You want to clear a path through the woods.
You have a driveway that slopes to one side or your drive is steeply sloped up or down.
You want a machine that will last. I will go into detail in the pictures why this snow blower will last.
This review is going to be a picture review. I started this type of review this fall and it has been an overwhelming success. The review will be all pictures with an explanation under each one. Grab a cup of your favorite beverage and some popcorn. This review is long with over 50 pictures and explanations.
Toro manufactures a snow blower for just about everyone including an electric shovel, single stage snow throwers, the SnowMaster, two-stage homeowner Power Max models, two-stage heavy-duty Power Max HD models and a conversion kit for the Groundsmaster 7200
Even though I did not purchase one of these to test this year I am quite familiar with its features and capabilities. So to write this review I asked my local Toro dealer Eau Claire Lawn Equipment to “borrow” one to take pictures with. Thanks Jason and Tanya for letting me make a mess of your showroom!
The Toro HD 826 OXE looks different from other brands. The tall wheels and large discharge make it feel massive but in reality it’s dimensions are basically the same as the other heavy-duty snow blowers. It appears to have more “plastic” than other snow blowers. I’ll tell you later on why this “sub-zero” material is important in making this one of the best heavy-duty snow blowers on the market.
Toro uses a heavy-duty powder coating on the high tensile strength steel. Red is one of the hardest colors to make so that it does not fade when left out in the sun. Toro uses a high quality polymer that doesn’t fade or flake off. Toro has perfected this process so that all of their equipment looks as good after 10 years as it did the day you brought it home.
Right Front View. The 26 inch wide housing is 21 1/2 inches tall. This allows you to handle deep drifts but is not so tall as to obstruct your view of the snow in front of you. Toro has a unique optional drift cutter that not only cuts along the side but also cuts the top of drifts so that the snow falls in front of the auger housing instead of over the top.
The HD 826 OXE is the middle snow blower. I will show you the differences between the 826 OXE on the left and the HD 928 OXE to its right.
Toro’s labeling can be confusing so when you go to a dealer so try to use the model numbers instead. The Toro 826 OXE Model 38871 on the left is a medium duty snow blower. The HD 826 38805 is a heavy-duty snow blower. It compares to the Ariens Platinum 24 and the Husqvarna ST324. Looking at the two from the front you can see the larger auger and impeller on the HD 38805. The intake is a little higher. The gearbox is larger and the Power Max® Anti-Clogging System (ACS) above the front auger is also larger. I’ll show you other differences as we go along.

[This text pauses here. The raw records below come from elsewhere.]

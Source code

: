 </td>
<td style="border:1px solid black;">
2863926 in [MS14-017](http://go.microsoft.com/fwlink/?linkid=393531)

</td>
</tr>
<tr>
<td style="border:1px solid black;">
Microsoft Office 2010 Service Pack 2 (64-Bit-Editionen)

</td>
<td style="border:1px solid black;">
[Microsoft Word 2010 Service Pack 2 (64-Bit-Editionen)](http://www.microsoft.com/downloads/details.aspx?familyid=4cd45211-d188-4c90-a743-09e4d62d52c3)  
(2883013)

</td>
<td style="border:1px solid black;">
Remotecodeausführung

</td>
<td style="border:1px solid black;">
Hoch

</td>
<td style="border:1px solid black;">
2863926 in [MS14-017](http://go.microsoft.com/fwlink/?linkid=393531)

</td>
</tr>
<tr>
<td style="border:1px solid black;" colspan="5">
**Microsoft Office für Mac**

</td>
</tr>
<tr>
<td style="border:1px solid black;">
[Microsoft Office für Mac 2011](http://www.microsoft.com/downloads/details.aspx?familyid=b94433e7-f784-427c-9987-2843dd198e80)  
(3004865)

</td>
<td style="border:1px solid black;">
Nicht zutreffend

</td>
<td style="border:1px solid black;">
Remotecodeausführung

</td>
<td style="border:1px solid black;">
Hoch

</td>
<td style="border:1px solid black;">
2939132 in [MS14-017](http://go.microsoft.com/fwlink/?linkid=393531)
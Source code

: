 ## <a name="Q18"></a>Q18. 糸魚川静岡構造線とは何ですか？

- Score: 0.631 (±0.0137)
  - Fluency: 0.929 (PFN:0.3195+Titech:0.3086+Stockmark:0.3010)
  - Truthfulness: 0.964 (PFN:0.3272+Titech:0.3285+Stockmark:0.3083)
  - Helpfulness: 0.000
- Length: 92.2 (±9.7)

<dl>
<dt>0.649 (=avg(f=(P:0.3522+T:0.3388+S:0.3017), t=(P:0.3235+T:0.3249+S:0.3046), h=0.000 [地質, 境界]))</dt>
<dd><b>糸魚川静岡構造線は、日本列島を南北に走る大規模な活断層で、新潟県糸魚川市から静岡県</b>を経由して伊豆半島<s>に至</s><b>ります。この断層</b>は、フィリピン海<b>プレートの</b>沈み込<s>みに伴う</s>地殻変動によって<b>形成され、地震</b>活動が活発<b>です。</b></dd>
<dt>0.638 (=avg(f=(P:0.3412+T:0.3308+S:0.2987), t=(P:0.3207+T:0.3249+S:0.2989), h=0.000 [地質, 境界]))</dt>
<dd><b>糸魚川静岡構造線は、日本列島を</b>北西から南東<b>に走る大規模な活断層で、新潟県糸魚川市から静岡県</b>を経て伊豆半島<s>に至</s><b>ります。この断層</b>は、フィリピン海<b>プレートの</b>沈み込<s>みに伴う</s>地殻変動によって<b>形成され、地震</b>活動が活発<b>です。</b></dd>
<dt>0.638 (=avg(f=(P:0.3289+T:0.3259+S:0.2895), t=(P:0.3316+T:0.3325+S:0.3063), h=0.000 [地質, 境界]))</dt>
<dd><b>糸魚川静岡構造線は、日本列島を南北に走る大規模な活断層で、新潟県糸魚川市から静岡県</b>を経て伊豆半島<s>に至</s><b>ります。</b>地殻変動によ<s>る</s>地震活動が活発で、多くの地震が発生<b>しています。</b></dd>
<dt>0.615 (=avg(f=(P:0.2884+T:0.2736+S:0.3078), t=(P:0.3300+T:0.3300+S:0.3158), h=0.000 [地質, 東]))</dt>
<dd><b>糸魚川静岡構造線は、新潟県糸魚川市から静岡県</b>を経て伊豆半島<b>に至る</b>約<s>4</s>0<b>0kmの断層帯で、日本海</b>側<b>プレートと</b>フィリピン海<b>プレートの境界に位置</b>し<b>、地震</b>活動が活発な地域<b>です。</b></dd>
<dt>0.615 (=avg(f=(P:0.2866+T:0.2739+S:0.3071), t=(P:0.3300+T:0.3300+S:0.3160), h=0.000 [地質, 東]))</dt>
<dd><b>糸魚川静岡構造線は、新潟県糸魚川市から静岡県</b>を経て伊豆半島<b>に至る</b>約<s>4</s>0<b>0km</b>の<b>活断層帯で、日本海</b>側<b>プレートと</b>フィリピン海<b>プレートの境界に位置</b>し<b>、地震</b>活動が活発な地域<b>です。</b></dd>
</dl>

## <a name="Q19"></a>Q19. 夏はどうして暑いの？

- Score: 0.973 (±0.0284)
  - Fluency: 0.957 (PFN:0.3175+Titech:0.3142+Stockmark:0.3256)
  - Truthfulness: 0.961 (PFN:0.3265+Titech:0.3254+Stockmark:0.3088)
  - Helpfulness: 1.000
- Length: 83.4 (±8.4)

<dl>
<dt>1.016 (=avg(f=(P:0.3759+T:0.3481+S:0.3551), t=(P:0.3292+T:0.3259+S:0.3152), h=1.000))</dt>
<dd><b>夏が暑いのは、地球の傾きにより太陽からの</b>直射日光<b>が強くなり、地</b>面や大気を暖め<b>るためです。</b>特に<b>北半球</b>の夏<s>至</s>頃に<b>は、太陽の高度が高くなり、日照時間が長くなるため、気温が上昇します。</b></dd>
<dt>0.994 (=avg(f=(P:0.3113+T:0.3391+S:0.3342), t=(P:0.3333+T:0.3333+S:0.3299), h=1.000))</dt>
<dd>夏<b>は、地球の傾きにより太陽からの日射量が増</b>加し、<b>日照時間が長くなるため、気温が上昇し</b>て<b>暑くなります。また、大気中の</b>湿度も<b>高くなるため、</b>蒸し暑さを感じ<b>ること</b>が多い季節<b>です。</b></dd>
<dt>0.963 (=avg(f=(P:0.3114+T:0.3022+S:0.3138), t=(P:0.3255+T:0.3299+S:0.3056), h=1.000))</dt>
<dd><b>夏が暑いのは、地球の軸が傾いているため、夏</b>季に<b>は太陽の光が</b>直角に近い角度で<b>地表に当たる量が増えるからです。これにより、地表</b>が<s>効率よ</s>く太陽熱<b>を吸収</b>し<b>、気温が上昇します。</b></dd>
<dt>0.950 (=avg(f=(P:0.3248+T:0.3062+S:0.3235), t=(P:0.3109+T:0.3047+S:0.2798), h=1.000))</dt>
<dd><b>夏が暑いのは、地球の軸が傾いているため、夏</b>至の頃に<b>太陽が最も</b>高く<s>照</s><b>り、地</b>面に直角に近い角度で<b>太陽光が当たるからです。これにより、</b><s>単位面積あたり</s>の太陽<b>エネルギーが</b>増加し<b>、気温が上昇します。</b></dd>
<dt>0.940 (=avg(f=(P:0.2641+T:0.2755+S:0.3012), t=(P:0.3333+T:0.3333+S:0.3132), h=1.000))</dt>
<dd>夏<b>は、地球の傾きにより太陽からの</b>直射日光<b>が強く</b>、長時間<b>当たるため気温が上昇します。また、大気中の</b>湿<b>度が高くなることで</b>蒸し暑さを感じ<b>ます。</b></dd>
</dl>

When you walk around to the back of the HD 826 OXE Model 38805 and compare it to the 826 OXE Model 38871 the differences are very easy to see. The HD uses much larger 16 inch tires, a heavier transmission case (frame) and does not have the poly transmission cover.
When you look at the handles the HD 826 OXE has triggers under the handles for the power steering. To turn the snow blower you just pull the trigger and the wheel on that side free-wheels so you can make as tight of turn as you want. The 826 OXE in comparison does not have triggers. The steering on the 826 OXE is automatic meaning when you move the handles the locking differential inside the transmission automatically unlocks letting you make the turn.
If you go to a dealer that does not sell Toro that dealer may try to tell you his snow blowers are better because, “Toro uses too much plastic.” In reality the “plastic” is a heavy-duty polymer that is rated for -104 degrees and guaranteed for life. This “Sub Zero Material” is one of the secrets that makes this Toro one of the most efficient snow blowers on the market. It allows them to make aerodynamic curves inside the auger housing that greatly increases the efficiency and capacity without needing huge amounts of horse power. I’ll discuss why it’s not a gimmick in a later picture.
Cockpit View. From the front or side this snow blower looks massive but once you stand behind it you notice that you have a clear view of what’s going on up front. The controls are larger so they are easy to use with gloved hands but are designed so even the smallest hands don’t have problems using them. Notice the light is off to the right side and has a wide pattern so you can easily see you work in the dark.
When you grab the handles and go to move it around once the best features of this snow blower quickly becomes apparent. It’s balanced so well that even the smallest person can lift it over a curb or turn it on the driveway. In fact, it’s balanced so well that if you install a snow blower cab you have to add a front weight to rebalance the snow blower.
Don’t let competing dealers tell you their snow blower is better because their snow blower has metal handles. Toro uses a material for the handles that is extremely strong, yet will give a little if you happen to catch it on a fence or other obstruction. One thing I like about these handles is they have finger grips molded in. My hands stay on the controls better. Note: The 88805 does not have hand warmers.
Toro’s Quick Stick Chute Control is simply the easiest mechanical system on the market. It is also one of the most durable and with 10’s of thousands of these controls in use it has proven to be very reliable. Even using this chute control commercially the system lasts.
The HD 826 OXE Model 38805 uses the same 252 cc engine as the 826 OXE Model 38871. I forgot to take pictures of it on the HD model so…. This is Toro’s Premium Engine and designed to give you years of trouble-free use. Unlike engines of the past this engine will last as long as the snow blower itself.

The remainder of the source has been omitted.